Uber は単に速くて便利なだけじゃない.Uber は,自動車の資本コストを大勢の人たちに薄く広く分散させる.そうすることで,効率性が向上している.典型的な一般向け飛行機は,自動車の価格の10倍かそれ以上にのぼるから,「空の Uber」を支持する根拠は強い.それどころか,ライト兄弟が飛行機で飛んでまもなく,非公式の乗り合い用掲示板と口コミによって,飛行機の乗り合いでコストを割り勘にしたい乗客たちとパイロットがむすばれていた.
Flytenow は,アプリをつくって,「コスト」を割り勘にしたい「乗客たち」とパイロットたちをもっとかんたんにつなげられるようにした(カッコでくくってるワケはこのあとわかるよ).でも,この試みは連邦航空局 (FAA) によってつぶされた.Flytenow の主張によれば,じぶんたちはたんに掲示板システムを現代版に新しくしてるだけなのだが,FAA の方では,Flytenow が規制を回避しようと試みているのではないかと懸念しているのだという.1958年の連邦航空法では,操縦に従事して対価を得るパイロットはs表行免許の取得を求められている.Flytenow は,廃業になった.

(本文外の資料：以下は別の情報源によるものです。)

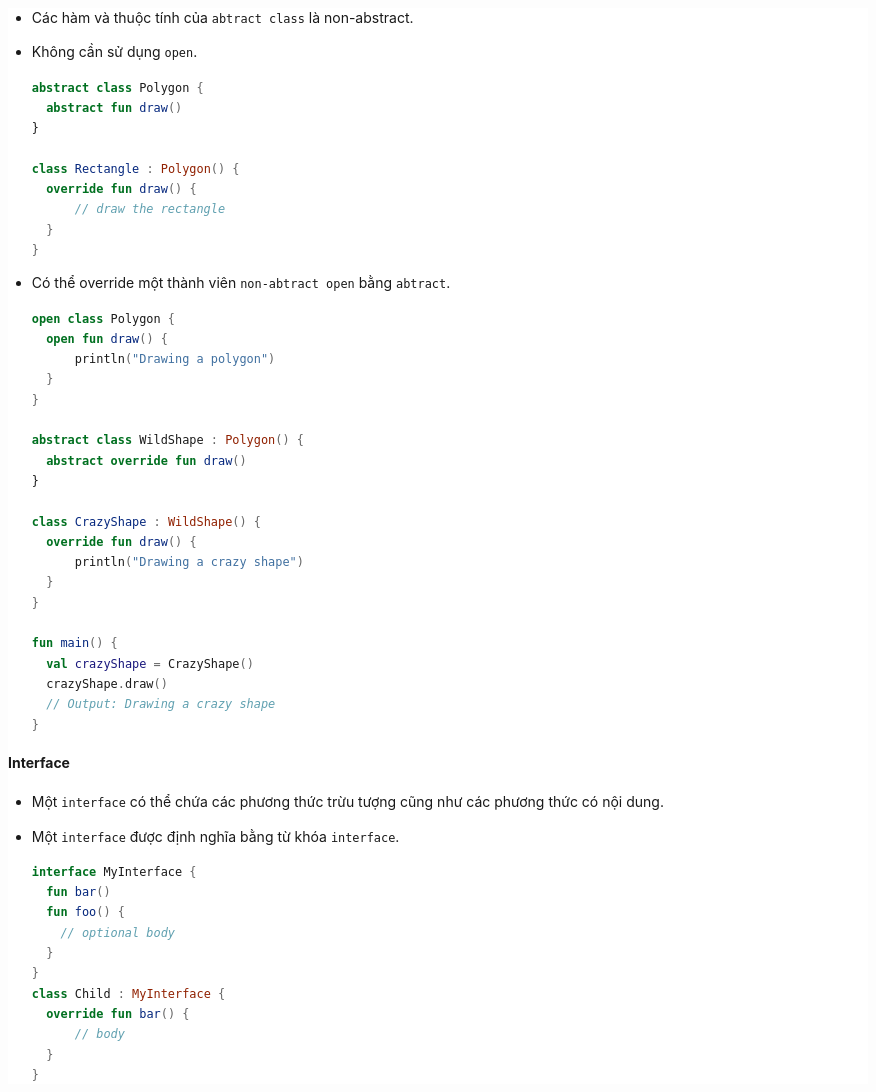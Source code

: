 - Các hàm và thuộc tính của `abtract class` là non-abstract.

- Không cần sử dụng `open`.

  ```kotlin
  abstract class Polygon {
    abstract fun draw()
  }

  class Rectangle : Polygon() {
    override fun draw() {
        // draw the rectangle
    }
  }
  ```

- Có thể override một thành viên `non-abtract open` bằng `abtract`.

  ```kotlin
  open class Polygon {
    open fun draw() {
        println("Drawing a polygon")
    }
  }

  abstract class WildShape : Polygon() {
    abstract override fun draw()
  }

  class CrazyShape : WildShape() {
    override fun draw() {
        println("Drawing a crazy shape")
    }
  }

  fun main() {
    val crazyShape = CrazyShape()
    crazyShape.draw() 
    // Output: Drawing a crazy shape
  }
  ```

#### Interface

- Một `interface` có thể chứa các phương thức trừu tượng cũng như các phương thức có nội dung.
- Một `interface` được định nghĩa bằng từ khóa `interface`.

  ```kotlin
  interface MyInterface {
    fun bar()
    fun foo() {
      // optional body
    }
  }
  class Child : MyInterface {
    override fun bar() {
        // body
    }
  }
  ```
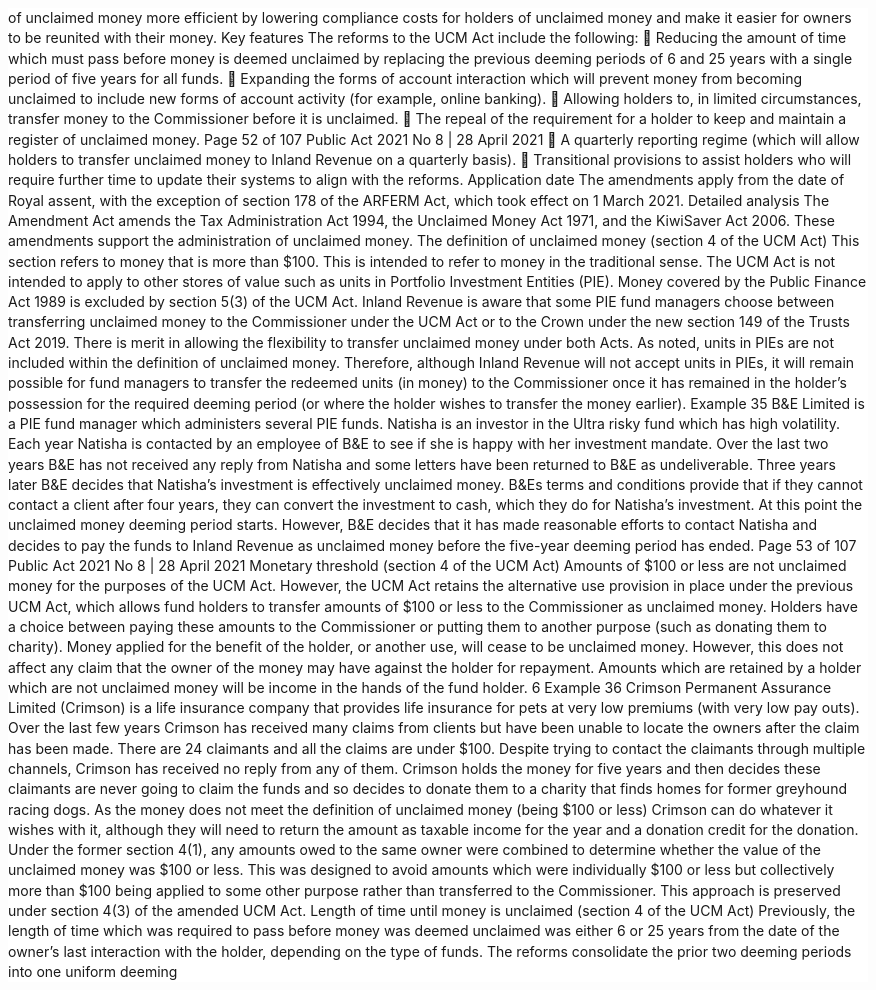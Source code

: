 of unclaimed money more efficient by lowering compliance costs for holders of unclaimed money and make it easier for owners to be reunited with their money. Key features The reforms to the UCM Act include the following:  Reducing the amount of time which must pass before money is deemed unclaimed by replacing the previous deeming periods of 6 and 25 years with a single period of five years for all funds.  Expanding the forms of account interaction which will prevent money from becoming unclaimed to include new forms of account activity (for example, online banking).  Allowing holders to, in limited circumstances, transfer money to the Commissioner before it is unclaimed.  The repeal of the requirement for a holder to keep and maintain a register of unclaimed money. Page 52 of 107 Public Act 2021 No 8 | 28 April 2021  A quarterly reporting regime (which will allow holders to transfer unclaimed money to Inland Revenue on a quarterly basis).  Transitional provisions to assist holders who will require further time to update their systems to align with the reforms. Application date The amendments apply from the date of Royal assent, with the exception of section 178 of the ARFERM Act, which took effect on 1 March 2021. Detailed analysis The Amendment Act amends the Tax Administration Act 1994, the Unclaimed Money Act 1971, and the KiwiSaver Act 2006. These amendments support the administration of unclaimed money. The definition of unclaimed money (section 4 of the UCM Act) This section refers to money that is more than $100. This is intended to refer to money in the traditional sense. The UCM Act is not intended to apply to other stores of value such as units in Portfolio Investment Entities (PIE). Money covered by the Public Finance Act 1989 is excluded by section 5(3) of the UCM Act. Inland Revenue is aware that some PIE fund managers choose between transferring unclaimed money to the Commissioner under the UCM Act or to the Crown under the new section 149 of the Trusts Act 2019. There is merit in allowing the flexibility to transfer unclaimed money under both Acts. As noted, units in PIEs are not included within the definition of unclaimed money. Therefore, although Inland Revenue will not accept units in PIEs, it will remain possible for fund managers to transfer the redeemed units (in money) to the Commissioner once it has remained in the holder’s possession for the required deeming period (or where the holder wishes to transfer the money earlier). Example 35 B&E Limited is a PIE fund manager which administers several PIE funds. Natisha is an investor in the Ultra risky fund which has high volatility. Each year Natisha is contacted by an employee of B&E to see if she is happy with her investment mandate. Over the last two years B&E has not received any reply from Natisha and some letters have been returned to B&E as undeliverable. Three years later B&E decides that Natisha’s investment is effectively unclaimed money. B&Es terms and conditions provide that if they cannot contact a client after four years, they can convert the investment to cash, which they do for Natisha’s investment. At this point the unclaimed money deeming period starts. However, B&E decides that it has made reasonable efforts to contact Natisha and decides to pay the funds to Inland Revenue as unclaimed money before the five-year deeming period has ended. Page 53 of 107 Public Act 2021 No 8 | 28 April 2021 Monetary threshold (section 4 of the UCM Act) Amounts of $100 or less are not unclaimed money for the purposes of the UCM Act. However, the UCM Act retains the alternative use provision in place under the previous UCM Act, which allows fund holders to transfer amounts of $100 or less to the Commissioner as unclaimed money. Holders have a choice between paying these amounts to the Commissioner or putting them to another purpose (such as donating them to charity). Money applied for the benefit of the holder, or another use, will cease to be unclaimed money. However, this does not affect any claim that the owner of the money may have against the holder for repayment. Amounts which are retained by a holder which are not unclaimed money will be income in the hands of the fund holder. 6 Example 36 Crimson Permanent Assurance Limited (Crimson) is a life insurance company that provides life insurance for pets at very low premiums (with very low pay outs). Over the last few years Crimson has received many claims from clients but have been unable to locate the owners after the claim has been made. There are 24 claimants and all the claims are under $100. Despite trying to contact the claimants through multiple channels, Crimson has received no reply from any of them. Crimson holds the money for five years and then decides these claimants are never going to claim the funds and so decides to donate them to a charity that finds homes for former greyhound racing dogs. As the money does not meet the definition of unclaimed money (being $100 or less) Crimson can do whatever it wishes with it, although they will need to return the amount as taxable income for the year and a donation credit for the donation. Under the former section 4(1), any amounts owed to the same owner were combined to determine whether the value of the unclaimed money was $100 or less. This was designed to avoid amounts which were individually $100 or less but collectively more than $100 being applied to some other purpose rather than transferred to the Commissioner. This approach is preserved under section 4(3) of the amended UCM Act. Length of time until money is unclaimed (section 4 of the UCM Act) Previously, the length of time which was required to pass before money was deemed unclaimed was either 6 or 25 years from the date of the owner’s last interaction with the holder, depending on the type of funds. The reforms consolidate the prior two deeming periods into one uniform deeming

ジャレド・メイヤーが創業者たちにインタビューしている:
ジャレド・メイヤーが創業者たち:(…)ぼくが理解したかぎりでは,掲示板や電話みたいな昔ながらの道具を使って飛行機便(とコスト)を共有する人たちを見つけるのは完全に合法ですよね.オンラインのピア・ツー・ピアでやりとりしてこのプロセスをもっと効率的で包括的にするのを,どうして FAA は許可しないんでしょう?
アラン・ギチャード: まさにそのとおりですね.パイロットたちはこれまでずっと飛行機便の共有を許されていました.乗客とパイロットが同じ目的を共有していればよかったんです.Flytenow みたいなオンラインの掲示板でも,その同じ目的があるのは明らかです.FAA が懸念しているのは,オンラインのやりとりを許可すると,彼らの言う「友人・知人」を越えた範囲にまで共有が広まるのではないか,ということなんです.
たとえば,FAA の説明では,ほんの数名の友人しかいない人がフェイスブックで飛行機の乗り合いを募っても許可できるけれども,その人に「数千人」の友人がいると,その同じ飛行機便がデルタ航空やアメリカン・エアラインに様変わりするんだそうです.
空の Uber が実現すれば,私的な飛行機便を増やし,航空会社に圧力をもたらすだろう.また,安全問題もいくらか生まれるだろう.いまのところ,富豪だけしか,私用の小さな飛行機でじぶんの生命を日常的にリスクにさらしていない.利用できる人がもっと増えるのはのぞましいだろうか? 議論の余地はあるけれど,「これくらいだったら乗客を運ぶ小さな飛行機が増えてほしい」ってぼくらが思う安全レベルは確かにある.でも,これって卵とニワトリじゃないだろうか? 安全性は,ただ生じるわけじゃない.安全性は,部分的には投資と需要から生じる内生的な帰結だ.投資を制限していて,どうすれば空飛ぶ自動車ができるだろう?